Within a week of the Los Angeles show opening, Tolokonnikova says her Instagram account vanished “coincidentally” and the new criminal case was announced. “Police detained friends and family, and my lawyers sent me the documents they found,” she adds.

Russian government court papers also refer to an NFT Tolokonnikova released in 2021, titled Virgin Mary, Please Become A Feminist (a line taken from Punk Prayer). According to the legal documents, the NFT, which includes an image of the Virgin Mary drawn in the shape of a vagina, is “an expression of obvious disrespect in relation to the icon image The Virgin Mary, depicted in an obscene form, so that the image is perceived as outwardly similar to the anatomical details of the female external genitalia”. The work, the papers claim, “thereby expresses disrespect, disregard for the image revered in Christianity”.

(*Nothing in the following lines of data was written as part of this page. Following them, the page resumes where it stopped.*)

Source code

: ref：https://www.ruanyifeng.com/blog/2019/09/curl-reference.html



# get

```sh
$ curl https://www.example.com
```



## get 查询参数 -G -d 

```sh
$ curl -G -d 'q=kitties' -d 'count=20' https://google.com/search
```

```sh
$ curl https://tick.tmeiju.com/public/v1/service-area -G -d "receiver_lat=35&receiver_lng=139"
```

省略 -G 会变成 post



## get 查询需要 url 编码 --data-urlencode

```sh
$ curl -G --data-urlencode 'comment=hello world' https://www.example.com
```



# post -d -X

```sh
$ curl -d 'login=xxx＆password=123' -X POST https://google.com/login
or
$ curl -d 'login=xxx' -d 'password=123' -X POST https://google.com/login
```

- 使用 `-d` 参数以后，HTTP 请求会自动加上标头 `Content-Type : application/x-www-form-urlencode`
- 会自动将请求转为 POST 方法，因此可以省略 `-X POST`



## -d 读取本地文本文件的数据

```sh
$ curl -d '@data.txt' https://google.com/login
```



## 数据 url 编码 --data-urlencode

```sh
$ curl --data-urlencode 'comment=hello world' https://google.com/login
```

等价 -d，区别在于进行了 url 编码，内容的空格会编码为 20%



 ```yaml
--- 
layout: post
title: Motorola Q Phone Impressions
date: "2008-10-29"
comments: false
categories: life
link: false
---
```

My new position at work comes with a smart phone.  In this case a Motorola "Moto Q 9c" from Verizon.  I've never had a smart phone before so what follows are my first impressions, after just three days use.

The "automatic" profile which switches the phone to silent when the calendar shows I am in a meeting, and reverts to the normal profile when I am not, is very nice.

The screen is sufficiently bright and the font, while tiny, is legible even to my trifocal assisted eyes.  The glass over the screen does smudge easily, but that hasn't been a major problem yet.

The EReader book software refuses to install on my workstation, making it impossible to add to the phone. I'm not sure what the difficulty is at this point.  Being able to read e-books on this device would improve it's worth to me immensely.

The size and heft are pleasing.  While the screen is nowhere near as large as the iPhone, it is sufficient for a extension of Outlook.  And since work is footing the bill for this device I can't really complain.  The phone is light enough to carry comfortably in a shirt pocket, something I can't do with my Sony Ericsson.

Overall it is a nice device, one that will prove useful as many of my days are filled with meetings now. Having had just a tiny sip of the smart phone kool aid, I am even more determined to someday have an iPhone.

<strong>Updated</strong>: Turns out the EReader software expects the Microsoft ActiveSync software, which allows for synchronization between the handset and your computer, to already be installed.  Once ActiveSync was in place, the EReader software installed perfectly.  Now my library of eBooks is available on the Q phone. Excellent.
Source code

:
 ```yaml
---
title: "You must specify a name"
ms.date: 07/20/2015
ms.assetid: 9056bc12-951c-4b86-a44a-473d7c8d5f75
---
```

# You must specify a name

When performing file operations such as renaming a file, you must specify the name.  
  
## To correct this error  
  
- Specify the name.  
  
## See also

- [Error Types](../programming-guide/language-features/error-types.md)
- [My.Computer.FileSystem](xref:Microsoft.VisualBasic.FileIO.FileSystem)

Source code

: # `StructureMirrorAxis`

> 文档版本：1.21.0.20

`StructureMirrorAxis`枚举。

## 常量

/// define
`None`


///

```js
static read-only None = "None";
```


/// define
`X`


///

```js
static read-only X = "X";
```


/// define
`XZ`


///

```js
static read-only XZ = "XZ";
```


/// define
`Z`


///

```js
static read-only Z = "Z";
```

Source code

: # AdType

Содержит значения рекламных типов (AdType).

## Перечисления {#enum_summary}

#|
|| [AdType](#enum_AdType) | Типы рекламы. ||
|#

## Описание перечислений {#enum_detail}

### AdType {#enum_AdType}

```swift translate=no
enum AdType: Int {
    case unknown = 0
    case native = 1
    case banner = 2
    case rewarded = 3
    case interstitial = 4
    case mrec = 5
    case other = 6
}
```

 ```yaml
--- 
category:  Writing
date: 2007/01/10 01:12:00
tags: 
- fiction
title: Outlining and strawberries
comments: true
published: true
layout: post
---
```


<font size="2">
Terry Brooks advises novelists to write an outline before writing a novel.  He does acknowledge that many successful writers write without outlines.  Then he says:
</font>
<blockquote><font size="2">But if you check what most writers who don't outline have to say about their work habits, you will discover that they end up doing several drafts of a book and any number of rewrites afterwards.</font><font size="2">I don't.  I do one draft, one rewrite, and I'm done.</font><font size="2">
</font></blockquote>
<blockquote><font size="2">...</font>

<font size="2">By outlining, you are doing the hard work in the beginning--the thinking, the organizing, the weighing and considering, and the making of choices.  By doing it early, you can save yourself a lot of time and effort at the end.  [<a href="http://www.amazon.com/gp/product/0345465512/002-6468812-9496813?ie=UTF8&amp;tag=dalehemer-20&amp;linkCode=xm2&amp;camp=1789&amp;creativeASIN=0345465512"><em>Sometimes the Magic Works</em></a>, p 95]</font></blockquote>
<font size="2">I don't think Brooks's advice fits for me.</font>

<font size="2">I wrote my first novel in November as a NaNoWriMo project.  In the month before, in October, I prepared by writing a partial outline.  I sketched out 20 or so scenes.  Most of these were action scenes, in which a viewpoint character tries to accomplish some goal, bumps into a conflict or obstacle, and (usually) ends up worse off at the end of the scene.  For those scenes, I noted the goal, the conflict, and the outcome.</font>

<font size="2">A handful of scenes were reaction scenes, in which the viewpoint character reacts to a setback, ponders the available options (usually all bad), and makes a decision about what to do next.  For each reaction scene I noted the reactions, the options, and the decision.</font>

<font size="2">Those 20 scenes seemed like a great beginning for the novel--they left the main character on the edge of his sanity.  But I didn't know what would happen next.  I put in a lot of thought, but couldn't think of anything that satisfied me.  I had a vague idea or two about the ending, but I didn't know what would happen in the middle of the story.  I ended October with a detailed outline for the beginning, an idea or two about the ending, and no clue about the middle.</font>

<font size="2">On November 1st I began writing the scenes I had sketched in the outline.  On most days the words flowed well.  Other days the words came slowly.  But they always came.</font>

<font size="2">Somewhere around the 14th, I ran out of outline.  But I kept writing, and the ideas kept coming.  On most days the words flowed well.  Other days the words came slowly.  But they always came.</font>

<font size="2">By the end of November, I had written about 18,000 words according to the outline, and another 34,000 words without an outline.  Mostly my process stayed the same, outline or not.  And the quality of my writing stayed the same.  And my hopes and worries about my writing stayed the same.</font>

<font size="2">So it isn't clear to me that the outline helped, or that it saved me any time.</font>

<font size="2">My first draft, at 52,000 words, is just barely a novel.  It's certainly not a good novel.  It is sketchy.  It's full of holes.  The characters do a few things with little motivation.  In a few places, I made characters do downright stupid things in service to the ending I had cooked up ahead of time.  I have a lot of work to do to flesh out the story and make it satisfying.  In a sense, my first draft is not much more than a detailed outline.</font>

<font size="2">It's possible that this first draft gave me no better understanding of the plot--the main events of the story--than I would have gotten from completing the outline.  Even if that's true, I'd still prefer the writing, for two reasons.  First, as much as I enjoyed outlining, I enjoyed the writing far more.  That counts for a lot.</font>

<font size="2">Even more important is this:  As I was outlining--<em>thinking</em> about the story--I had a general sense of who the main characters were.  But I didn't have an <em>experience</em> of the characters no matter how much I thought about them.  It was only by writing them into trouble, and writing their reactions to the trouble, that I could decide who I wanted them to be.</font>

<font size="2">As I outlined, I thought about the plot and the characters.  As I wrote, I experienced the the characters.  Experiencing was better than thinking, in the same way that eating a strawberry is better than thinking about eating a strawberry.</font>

Tolokonnikova believes this could be the “first time art from an NFT is being used as evidence to try to throw someone in jail”.

Speaking to The Art Newspaper when the NFT was released in 2021, the artist and activist noted how she had “picked this battle” to bring “more positivity, acceptance and democratic rights to the world”, adding: “It doesn’t stop with Putin. We face systemic oppression, it’s a global issue.”